◆ **THE PROBLEM**:
Find the line in the entries below that contains "我们需要某种方式来获取前一着". Repeat it exactly, and every line after it through the line that contains "surface the process continues at block".

◆ **DATASET**:
§ §
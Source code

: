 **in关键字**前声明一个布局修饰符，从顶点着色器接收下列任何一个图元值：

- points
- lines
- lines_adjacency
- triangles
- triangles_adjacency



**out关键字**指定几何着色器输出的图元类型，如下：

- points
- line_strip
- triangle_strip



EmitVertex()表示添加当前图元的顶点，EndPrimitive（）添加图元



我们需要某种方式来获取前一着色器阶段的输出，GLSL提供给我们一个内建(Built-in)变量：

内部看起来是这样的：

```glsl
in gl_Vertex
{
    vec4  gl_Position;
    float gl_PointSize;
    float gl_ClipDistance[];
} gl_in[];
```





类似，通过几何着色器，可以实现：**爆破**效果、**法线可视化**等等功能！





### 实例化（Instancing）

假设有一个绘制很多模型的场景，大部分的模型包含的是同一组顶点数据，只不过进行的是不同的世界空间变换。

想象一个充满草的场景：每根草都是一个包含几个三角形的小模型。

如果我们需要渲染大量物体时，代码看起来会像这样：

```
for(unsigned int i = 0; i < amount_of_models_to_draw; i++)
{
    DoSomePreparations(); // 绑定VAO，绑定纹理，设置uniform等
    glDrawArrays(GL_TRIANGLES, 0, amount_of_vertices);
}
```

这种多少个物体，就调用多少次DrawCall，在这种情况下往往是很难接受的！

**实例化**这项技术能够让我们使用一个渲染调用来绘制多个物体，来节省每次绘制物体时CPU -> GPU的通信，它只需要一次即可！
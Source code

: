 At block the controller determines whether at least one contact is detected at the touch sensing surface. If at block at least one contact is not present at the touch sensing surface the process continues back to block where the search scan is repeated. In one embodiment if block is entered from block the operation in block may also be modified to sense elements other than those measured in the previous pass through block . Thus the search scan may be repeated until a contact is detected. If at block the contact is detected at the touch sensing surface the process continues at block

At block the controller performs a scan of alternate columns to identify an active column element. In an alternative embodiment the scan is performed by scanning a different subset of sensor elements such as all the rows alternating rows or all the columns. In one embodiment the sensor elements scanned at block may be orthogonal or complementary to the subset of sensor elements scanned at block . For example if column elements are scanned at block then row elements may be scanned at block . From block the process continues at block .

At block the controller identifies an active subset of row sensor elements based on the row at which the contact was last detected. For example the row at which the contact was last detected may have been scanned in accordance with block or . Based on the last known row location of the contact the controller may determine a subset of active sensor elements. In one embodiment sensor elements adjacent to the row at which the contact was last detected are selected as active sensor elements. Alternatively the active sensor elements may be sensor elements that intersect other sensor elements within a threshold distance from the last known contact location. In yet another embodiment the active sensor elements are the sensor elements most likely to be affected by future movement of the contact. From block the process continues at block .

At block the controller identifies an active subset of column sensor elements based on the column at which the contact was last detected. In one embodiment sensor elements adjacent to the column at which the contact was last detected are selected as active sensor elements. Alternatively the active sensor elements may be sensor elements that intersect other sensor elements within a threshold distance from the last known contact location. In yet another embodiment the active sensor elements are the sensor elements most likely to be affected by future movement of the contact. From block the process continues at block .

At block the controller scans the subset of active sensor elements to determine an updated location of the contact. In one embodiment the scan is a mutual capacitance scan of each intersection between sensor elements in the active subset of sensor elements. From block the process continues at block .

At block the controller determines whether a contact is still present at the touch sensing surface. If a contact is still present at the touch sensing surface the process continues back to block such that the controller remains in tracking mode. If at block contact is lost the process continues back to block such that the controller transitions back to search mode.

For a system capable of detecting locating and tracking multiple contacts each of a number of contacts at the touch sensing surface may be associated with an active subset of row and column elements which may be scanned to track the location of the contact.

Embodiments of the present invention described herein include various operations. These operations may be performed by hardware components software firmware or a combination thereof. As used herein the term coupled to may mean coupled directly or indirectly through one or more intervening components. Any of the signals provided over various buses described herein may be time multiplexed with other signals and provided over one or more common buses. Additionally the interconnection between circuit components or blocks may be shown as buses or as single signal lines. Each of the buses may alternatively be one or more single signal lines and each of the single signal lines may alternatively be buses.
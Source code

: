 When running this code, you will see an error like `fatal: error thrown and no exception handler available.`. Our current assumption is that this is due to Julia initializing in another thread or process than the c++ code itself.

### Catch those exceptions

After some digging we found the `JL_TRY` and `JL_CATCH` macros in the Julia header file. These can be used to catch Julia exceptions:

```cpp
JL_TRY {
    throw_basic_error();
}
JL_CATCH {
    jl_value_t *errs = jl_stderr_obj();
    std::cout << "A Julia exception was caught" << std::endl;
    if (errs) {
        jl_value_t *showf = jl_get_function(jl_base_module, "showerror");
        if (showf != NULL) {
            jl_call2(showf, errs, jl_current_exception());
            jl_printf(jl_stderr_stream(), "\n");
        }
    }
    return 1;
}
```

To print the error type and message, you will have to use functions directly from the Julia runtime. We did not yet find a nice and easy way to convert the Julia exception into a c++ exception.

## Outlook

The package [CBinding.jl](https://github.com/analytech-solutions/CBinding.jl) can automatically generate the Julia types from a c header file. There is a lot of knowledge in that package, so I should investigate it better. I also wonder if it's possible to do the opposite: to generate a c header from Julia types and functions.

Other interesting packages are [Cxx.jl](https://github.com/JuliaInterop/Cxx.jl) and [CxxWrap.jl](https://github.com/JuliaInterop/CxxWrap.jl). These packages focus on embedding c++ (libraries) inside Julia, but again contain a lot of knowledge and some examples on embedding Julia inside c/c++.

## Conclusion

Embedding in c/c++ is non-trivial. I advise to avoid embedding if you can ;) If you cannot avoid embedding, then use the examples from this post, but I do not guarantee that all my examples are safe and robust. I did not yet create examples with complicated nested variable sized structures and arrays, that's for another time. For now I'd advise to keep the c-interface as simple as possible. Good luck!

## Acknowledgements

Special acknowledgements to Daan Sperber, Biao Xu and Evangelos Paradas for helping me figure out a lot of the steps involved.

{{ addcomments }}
§ §
◆ **WRITTEN RESPONSE**:
我们需要某种方式来获取前一着色器阶段的输出，GLSL提供给我们一个内建(Built-in)变量：

内部看起来是这样的：

```glsl
in gl_Vertex
{
    vec4  gl_Position;
    float gl_PointSize;
    float gl_ClipDistance[];
} gl_in[];
```





类似，通过几何着色器，可以实现：**爆破**效果、**法线可视化**等等功能！





### 实例化（Instancing）

假设有一个绘制很多模型的场景，大部分的模型包含的是同一组顶点数据，只不过进行的是不同的世界空间变换。

想象一个充满草的场景：每根草都是一个包含几个三角形的小模型。

如果我们需要渲染大量物体时，代码看起来会像这样：

```
for(unsigned int i = 0; i < amount_of_models_to_draw; i++)
{
    DoSomePreparations(); // 绑定VAO，绑定纹理，设置uniform等
    glDrawArrays(GL_TRIANGLES, 0, amount_of_vertices);
}
```

这种多少个物体，就调用多少次DrawCall，在这种情况下往往是很难接受的！

**实例化**这项技术能够让我们使用一个渲染调用来绘制多个物体，来节省每次绘制物体时CPU -> GPU的通信，它只需要一次即可！
Source code

: At block the controller determines whether at least one contact is detected at the touch sensing surface. If at block at least one contact is not present at the touch sensing surface the process continues back to block where the search scan is repeated. In one embodiment if block is entered from block the operation in block may also be modified to sense elements other than those measured in the previous pass through block . Thus the search scan may be repeated until a contact is detected. If at block the contact is detected at the touch sensing surface the process continues at block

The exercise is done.